## Task item
Write the data out again exactly and in full.

## Supplied information
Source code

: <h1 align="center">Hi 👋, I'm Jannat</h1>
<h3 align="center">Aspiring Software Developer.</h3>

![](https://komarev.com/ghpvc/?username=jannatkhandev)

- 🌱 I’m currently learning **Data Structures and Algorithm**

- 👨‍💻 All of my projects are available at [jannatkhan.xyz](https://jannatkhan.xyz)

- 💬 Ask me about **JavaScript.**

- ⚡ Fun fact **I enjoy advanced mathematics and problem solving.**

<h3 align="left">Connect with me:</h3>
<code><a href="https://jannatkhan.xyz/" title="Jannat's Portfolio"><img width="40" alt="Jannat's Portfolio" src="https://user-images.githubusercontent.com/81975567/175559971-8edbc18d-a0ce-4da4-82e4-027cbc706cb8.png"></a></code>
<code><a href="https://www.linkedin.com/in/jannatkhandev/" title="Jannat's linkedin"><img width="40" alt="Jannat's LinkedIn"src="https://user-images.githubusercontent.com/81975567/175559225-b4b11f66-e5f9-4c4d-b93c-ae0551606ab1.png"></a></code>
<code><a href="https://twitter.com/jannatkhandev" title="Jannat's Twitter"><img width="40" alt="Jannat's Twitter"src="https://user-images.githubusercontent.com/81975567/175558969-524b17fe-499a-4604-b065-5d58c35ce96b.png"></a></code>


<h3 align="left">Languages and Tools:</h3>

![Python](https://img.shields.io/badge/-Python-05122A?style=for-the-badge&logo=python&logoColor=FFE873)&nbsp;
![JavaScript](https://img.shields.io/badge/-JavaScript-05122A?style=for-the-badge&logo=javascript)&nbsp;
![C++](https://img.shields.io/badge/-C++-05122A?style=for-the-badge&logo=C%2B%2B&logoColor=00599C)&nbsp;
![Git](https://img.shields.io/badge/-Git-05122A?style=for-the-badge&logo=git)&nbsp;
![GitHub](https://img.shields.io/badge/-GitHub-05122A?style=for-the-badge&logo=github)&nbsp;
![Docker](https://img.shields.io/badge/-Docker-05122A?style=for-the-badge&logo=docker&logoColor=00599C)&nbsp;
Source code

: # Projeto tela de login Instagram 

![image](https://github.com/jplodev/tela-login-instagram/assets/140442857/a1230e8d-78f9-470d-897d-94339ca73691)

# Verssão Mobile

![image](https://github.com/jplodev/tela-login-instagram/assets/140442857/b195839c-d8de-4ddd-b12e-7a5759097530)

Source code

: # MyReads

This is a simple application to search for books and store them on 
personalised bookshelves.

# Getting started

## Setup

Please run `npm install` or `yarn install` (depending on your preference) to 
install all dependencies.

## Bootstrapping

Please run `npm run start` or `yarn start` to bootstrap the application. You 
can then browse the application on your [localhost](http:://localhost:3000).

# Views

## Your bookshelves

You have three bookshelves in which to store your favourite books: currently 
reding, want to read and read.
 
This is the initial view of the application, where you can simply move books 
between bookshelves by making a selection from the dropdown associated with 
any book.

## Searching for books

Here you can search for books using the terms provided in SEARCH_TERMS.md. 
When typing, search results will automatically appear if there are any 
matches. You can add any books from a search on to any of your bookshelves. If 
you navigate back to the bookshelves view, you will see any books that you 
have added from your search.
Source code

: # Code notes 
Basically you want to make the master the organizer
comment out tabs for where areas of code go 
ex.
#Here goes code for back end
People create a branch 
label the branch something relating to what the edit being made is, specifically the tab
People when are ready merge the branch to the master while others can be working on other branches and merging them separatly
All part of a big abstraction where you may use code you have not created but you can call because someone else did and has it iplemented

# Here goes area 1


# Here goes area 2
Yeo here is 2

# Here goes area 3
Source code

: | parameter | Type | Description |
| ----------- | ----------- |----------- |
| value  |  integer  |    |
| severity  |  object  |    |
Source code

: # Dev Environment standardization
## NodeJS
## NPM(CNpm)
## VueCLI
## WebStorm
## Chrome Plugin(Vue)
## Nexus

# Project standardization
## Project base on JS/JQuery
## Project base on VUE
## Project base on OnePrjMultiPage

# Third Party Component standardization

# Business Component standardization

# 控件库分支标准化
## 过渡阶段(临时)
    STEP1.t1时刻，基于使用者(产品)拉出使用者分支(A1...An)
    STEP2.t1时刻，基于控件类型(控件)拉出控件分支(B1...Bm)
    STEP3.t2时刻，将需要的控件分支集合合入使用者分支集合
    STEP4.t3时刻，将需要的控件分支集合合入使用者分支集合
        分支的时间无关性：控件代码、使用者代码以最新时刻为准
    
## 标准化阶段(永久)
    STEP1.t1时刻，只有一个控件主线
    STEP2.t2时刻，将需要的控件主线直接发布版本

## Response
Source code

: <h1 align="center">Hi 👋, I'm Jannat</h1>
<h3 align="center">Aspiring Software Developer.</h3>

![](https://komarev.com/ghpvc/?username=jannatkhandev)

- 🌱 I’m currently learning **Data Structures and Algorithm**

- 👨‍💻 All of my projects are available at [jannatkhan.xyz](https://jannatkhan.xyz)

- 💬 Ask me about **JavaScript.**

- ⚡ Fun fact **I enjoy advanced mathematics and problem solving.**

<h3 align="left">Connect with me:</h3>
<code><a href="https://jannatkhan.xyz/" title="Jannat's Portfolio"><img width="40" alt="Jannat's Portfolio" src="https://user-images.githubusercontent.com/81975567/175559971-8edbc18d-a0ce-4da4-82e4-027cbc706cb8.png"></a></code>
<code><a href="https://www.linkedin.com/in/jannatkhandev/" title="Jannat's linkedin"><img width="40" alt="Jannat's LinkedIn"src="https://user-images.githubusercontent.com/81975567/175559225-b4b11f66-e5f9-4c4d-b93c-ae0551606ab1.png"></a></code>
<code><a href="https://twitter.com/jannatkhandev" title="Jannat's Twitter"><img width="40" alt="Jannat's Twitter"src="https://user-images.githubusercontent.com/81975567/175558969-524b17fe-499a-4604-b065-5d58c35ce96b.png"></a></code>


<h3 align="left">Languages and Tools:</h3>

![Python](https://img.shields.io/badge/-Python-05122A?style=for-the-badge&logo=python&logoColor=FFE873)&nbsp;
![JavaScript](https://img.shields.io/badge/-JavaScript-05122A?style=for-the-badge&logo=javascript)&nbsp;
![C++](https://img.shields.io/badge/-C++-05122A?style=for-the-badge&logo=C%2B%2B&logoColor=00599C)&nbsp;
![Git](https://img.shields.io/badge/-Git-05122A?style=for-the-badge&logo=git)&nbsp;
![GitHub](https://img.shields.io/badge/-GitHub-05122A?style=for-the-badge&logo=github)&nbsp;
![Docker](https://img.shields.io/badge/-Docker-05122A?style=for-the-badge&logo=docker&logoColor=00599C)&nbsp;
Source code

: # Projeto tela de login Instagram 

![image](https://github.com/jplodev/tela-login-instagram/assets/140442857/a1230e8d-78f9-470d-897d-94339ca73691)

# Verssão Mobile

![image](https://github.com/jplodev/tela-login-instagram/assets/140442857/b195839c-d8de-4ddd-b12e-7a5759097530)

Source code

: # MyReads

This is a simple application to search for books and store them on 
personalised bookshelves.

# Getting started

## Setup

Please run `npm install` or `yarn install` (depending on your preference) to 
install all dependencies.

## Bootstrapping

Please run `npm run start` or `yarn start` to bootstrap the application. You 
can then browse the application on your [localhost](http:://localhost:3000).

# Views

## Your bookshelves

You have three bookshelves in which to store your favourite books: currently 
reding, want to read and read.
 
This is the initial view of the application, where you can simply move books 
between bookshelves by making a selection from the dropdown associated with 
any book.

## Searching for books

Here you can search for books using the terms provided in SEARCH_TERMS.md. 
When typing, search results will automatically appear if there are any 
matches. You can add any books from a search on to any of your bookshelves. If 
you navigate back to the bookshelves view, you will see any books that you 
have added from your search.
Source code

: # Code notes 
Basically you want to make the master the organizer
comment out tabs for where areas of code go 
ex.
#Here goes code for back end
People create a branch 
label the branch something relating to what the edit being made is, specifically the tab
People when are ready merge the branch to the master while others can be working on other branches and merging them separatly
All part of a big abstraction where you may use code you have not created but you can call because someone else did and has it iplemented

# Here goes area 1


# Here goes area 2
Yeo here is 2

# Here goes area 3
Source code

: | parameter | Type | Description |
| ----------- | ----------- |----------- |
| value  |  integer  |    |
| severity  |  object  |    |
Source code

: # Dev Environment standardization
## NodeJS
## NPM(CNpm)
## VueCLI
## WebStorm
## Chrome Plugin(Vue)
## Nexus

# Project standardization
## Project base on JS/JQuery
## Project base on VUE
## Project base on OnePrjMultiPage

# Third Party Component standardization

# Business Component standardization

# 控件库分支标准化
## 过渡阶段(临时)
    STEP1.t1时刻，基于使用者(产品)拉出使用者分支(A1...An)
    STEP2.t1时刻，基于控件类型(控件)拉出控件分支(B1...Bm)
    STEP3.t2时刻，将需要的控件分支集合合入使用者分支集合
    STEP4.t3时刻，将需要的控件分支集合合入使用者分支集合
        分支的时间无关性：控件代码、使用者代码以最新时刻为准
    
## 标准化阶段(永久)
    STEP1.t1时刻，只有一个控件主线
    STEP2.t2时刻，将需要的控件主线直接发布版本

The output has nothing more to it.